■ Collection entries ■
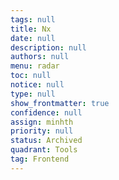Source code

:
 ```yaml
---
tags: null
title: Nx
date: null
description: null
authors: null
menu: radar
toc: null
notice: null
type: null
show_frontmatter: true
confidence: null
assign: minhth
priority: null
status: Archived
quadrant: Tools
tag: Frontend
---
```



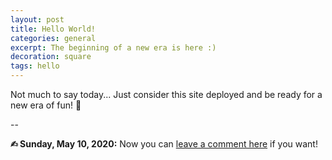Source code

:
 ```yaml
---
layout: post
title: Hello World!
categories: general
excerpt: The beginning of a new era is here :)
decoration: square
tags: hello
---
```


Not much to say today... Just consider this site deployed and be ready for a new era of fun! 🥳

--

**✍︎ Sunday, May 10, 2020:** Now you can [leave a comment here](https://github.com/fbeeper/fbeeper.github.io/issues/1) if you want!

■ WORK ORDER ■
An exact copy of the lines from the one with "Not much to" to the final line of the entries is all that the answer should hold.

■ RESPONSE ■
Not much to say today... Just consider this site deployed and be ready for a new era of fun! 🥳

--

**✍︎ Sunday, May 10, 2020:** Now you can [leave a comment here](https://github.com/fbeeper/fbeeper.github.io/issues/1) if you want!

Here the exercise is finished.